My stepmother sat, like a hen on a nest, next to my father. Her gold-colored gown cast a waxy yellow hue to her skin, accenting the wrinkles that crisscrossed her neck and bulging bosom. At her shoulder, an ornate brooch sparked in the candlelight.
Forcing myself to speak before my throat closed, I rushed my words. “Papa, I learned much about laws while I clerked for you last year.” I did not say I needed to understand the idiotic laws if I was going to violate them. I sipped my wine. “Now that the Committee of Public Safety is in control, and the sans-culottes have not rioted in months, I wish to resume my duties to learn of our new government.”

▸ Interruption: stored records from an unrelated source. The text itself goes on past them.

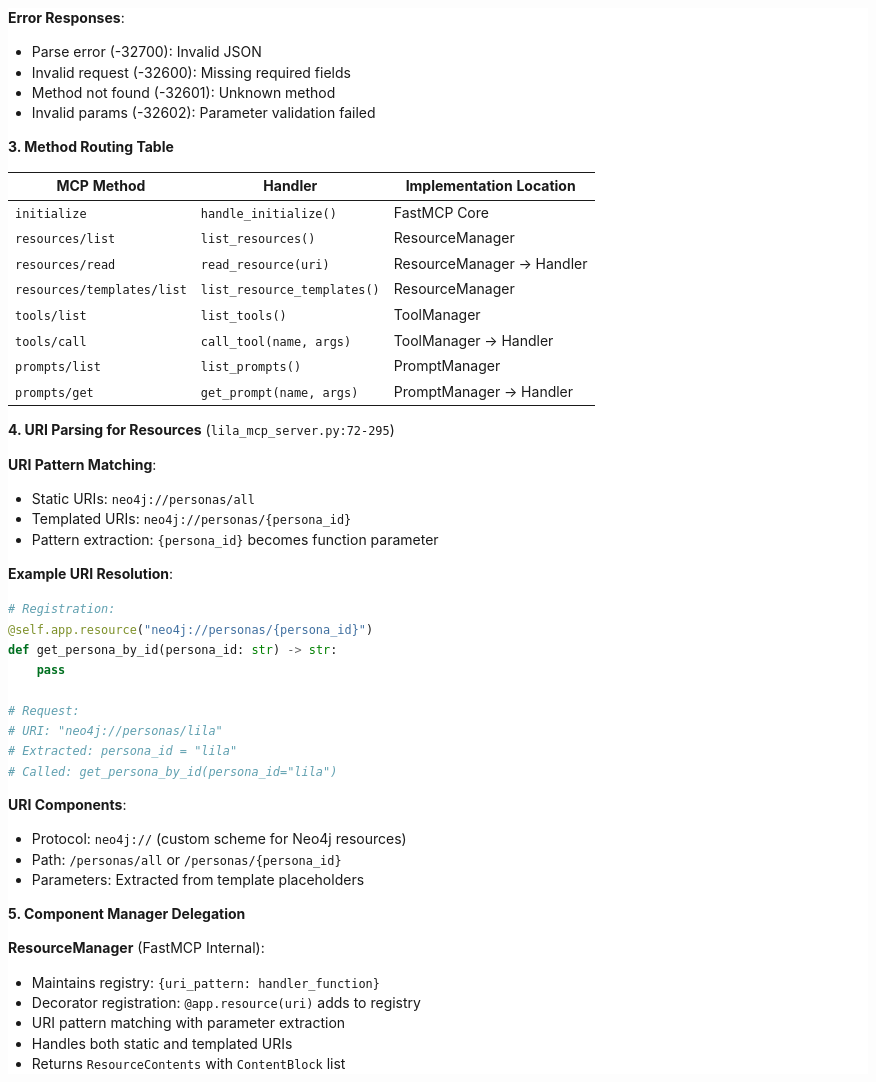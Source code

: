 **Error Responses**:
- Parse error (-32700): Invalid JSON
- Invalid request (-32600): Missing required fields
- Method not found (-32601): Unknown method
- Invalid params (-32602): Parameter validation failed

**3. Method Routing Table**

| MCP Method | Handler | Implementation Location |
|-----------|---------|------------------------|
| `initialize` | `handle_initialize()` | FastMCP Core |
| `resources/list` | `list_resources()` | ResourceManager |
| `resources/read` | `read_resource(uri)` | ResourceManager → Handler |
| `resources/templates/list` | `list_resource_templates()` | ResourceManager |
| `tools/list` | `list_tools()` | ToolManager |
| `tools/call` | `call_tool(name, args)` | ToolManager → Handler |
| `prompts/list` | `list_prompts()` | PromptManager |
| `prompts/get` | `get_prompt(name, args)` | PromptManager → Handler |

**4. URI Parsing for Resources** (`lila_mcp_server.py:72-295`)

**URI Pattern Matching**:
- Static URIs: `neo4j://personas/all`
- Templated URIs: `neo4j://personas/{persona_id}`
- Pattern extraction: `{persona_id}` becomes function parameter

**Example URI Resolution**:
```python
# Registration:
@self.app.resource("neo4j://personas/{persona_id}")
def get_persona_by_id(persona_id: str) -> str:
    pass

# Request:
# URI: "neo4j://personas/lila"
# Extracted: persona_id = "lila"
# Called: get_persona_by_id(persona_id="lila")
```

**URI Components**:
- Protocol: `neo4j://` (custom scheme for Neo4j resources)
- Path: `/personas/all` or `/personas/{persona_id}`
- Parameters: Extracted from template placeholders

**5. Component Manager Delegation**

**ResourceManager** (FastMCP Internal):
- Maintains registry: `{uri_pattern: handler_function}`
- Decorator registration: `@app.resource(uri)` adds to registry
- URI pattern matching with parameter extraction
- Handles both static and templated URIs
- Returns `ResourceContents` with `ContentBlock` list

My stepmother clinked her spoon against her bowl. “My dear, it is dangerous for a woman to leave her home. You worry your dear papa. Antoine, you should never have allowed her to clerk.” She pat, pat, patted Papa’s elbow, making him smile.

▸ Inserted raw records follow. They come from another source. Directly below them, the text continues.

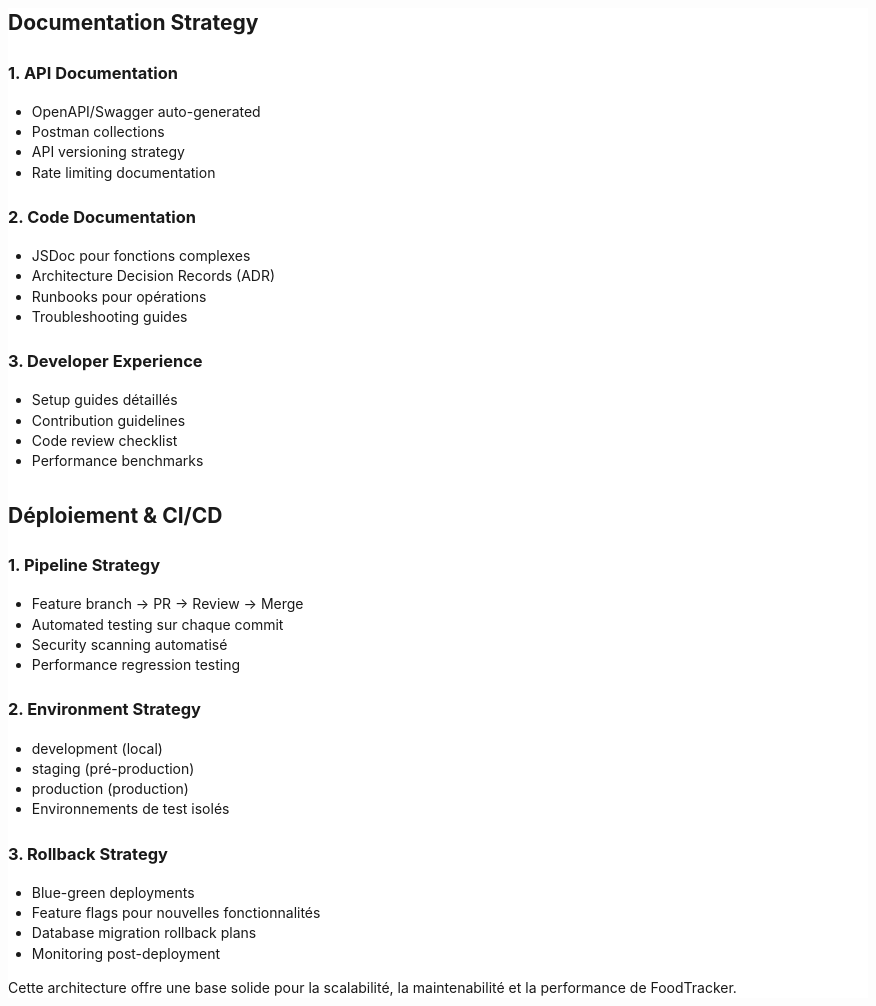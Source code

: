 ## Documentation Strategy

### 1. API Documentation
- OpenAPI/Swagger auto-generated
- Postman collections
- API versioning strategy
- Rate limiting documentation

### 2. Code Documentation
- JSDoc pour fonctions complexes
- Architecture Decision Records (ADR)
- Runbooks pour opérations
- Troubleshooting guides

### 3. Developer Experience
- Setup guides détaillés
- Contribution guidelines
- Code review checklist
- Performance benchmarks

## Déploiement & CI/CD

### 1. Pipeline Strategy
- Feature branch → PR → Review → Merge
- Automated testing sur chaque commit
- Security scanning automatisé
- Performance regression testing

### 2. Environment Strategy
- development (local)
- staging (pré-production)
- production (production)
- Environnements de test isolés

### 3. Rollback Strategy
- Blue-green deployments
- Feature flags pour nouvelles fonctionnalités
- Database migration rollback plans
- Monitoring post-deployment

Cette architecture offre une base solide pour la scalabilité, la maintenabilité et la performance de FoodTracker.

I nodded like I agreed—but I wanted to shout, women deserve the right to have an education and jobs other than doing laundry or selling fish. Just as Henri had spoken at the National Assembly. If there were such a law, I would not have had to impersonate my brother to attend University, and I could become an attorney, like Henri.
Papa inhaled the steam rising from his soupe d’aspèrges, looked up, and blinked. His curving hairline and whiskers made his face a heart shape, and his narrow nose and round eyes gave him the appearance of a confused, loveable bird. I wanted to hug him. But ever since Maman died, he seemed distant.

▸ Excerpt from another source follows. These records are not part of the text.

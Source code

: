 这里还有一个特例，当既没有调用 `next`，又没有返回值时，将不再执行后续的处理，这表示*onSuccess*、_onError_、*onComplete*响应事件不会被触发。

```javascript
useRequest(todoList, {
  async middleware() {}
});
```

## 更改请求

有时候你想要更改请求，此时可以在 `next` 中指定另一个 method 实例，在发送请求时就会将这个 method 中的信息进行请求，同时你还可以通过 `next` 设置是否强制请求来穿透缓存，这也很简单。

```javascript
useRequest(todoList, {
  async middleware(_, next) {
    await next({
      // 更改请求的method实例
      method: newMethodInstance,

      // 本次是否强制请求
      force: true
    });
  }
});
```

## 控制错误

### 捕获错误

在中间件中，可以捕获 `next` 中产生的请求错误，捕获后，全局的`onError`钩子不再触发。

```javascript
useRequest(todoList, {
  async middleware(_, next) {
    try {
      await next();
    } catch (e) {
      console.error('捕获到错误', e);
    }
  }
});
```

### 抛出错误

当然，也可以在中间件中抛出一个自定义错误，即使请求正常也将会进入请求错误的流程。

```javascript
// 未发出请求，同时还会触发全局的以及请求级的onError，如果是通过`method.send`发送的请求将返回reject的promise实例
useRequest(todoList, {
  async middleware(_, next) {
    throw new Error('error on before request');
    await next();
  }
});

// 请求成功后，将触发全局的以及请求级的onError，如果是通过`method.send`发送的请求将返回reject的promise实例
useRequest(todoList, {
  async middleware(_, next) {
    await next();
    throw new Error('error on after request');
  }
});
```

“Geneviève, you’re nearly eighteen. You’ve not much time to find a husband.” My stepmother’s lips formed a tight little bow.
Eighteen, not eighty. I chewed a chunk of bread. If I’d left with Henri, at least I’d be a mistress. “I’ve no need of a husband. I wish to support myself.”
“My dear, your behavior is unattractive to men. If you do not marry you will have no one to support or protect you.”
A scream crawled up my chest, and I inhaled so deeply to stop it, my stays dug into my ribs. If I ever did get to change laws, I’d banish corsets.
She smiled lovingly. “Where would I be without your dear papa?”
I wanted to say, in a nunnery, but that wouldn’t convince my father. “Women are equal to men and can perform jobs just as capably.”
“That is not very romantic.” She held Papa’s hand, smiling adoringly.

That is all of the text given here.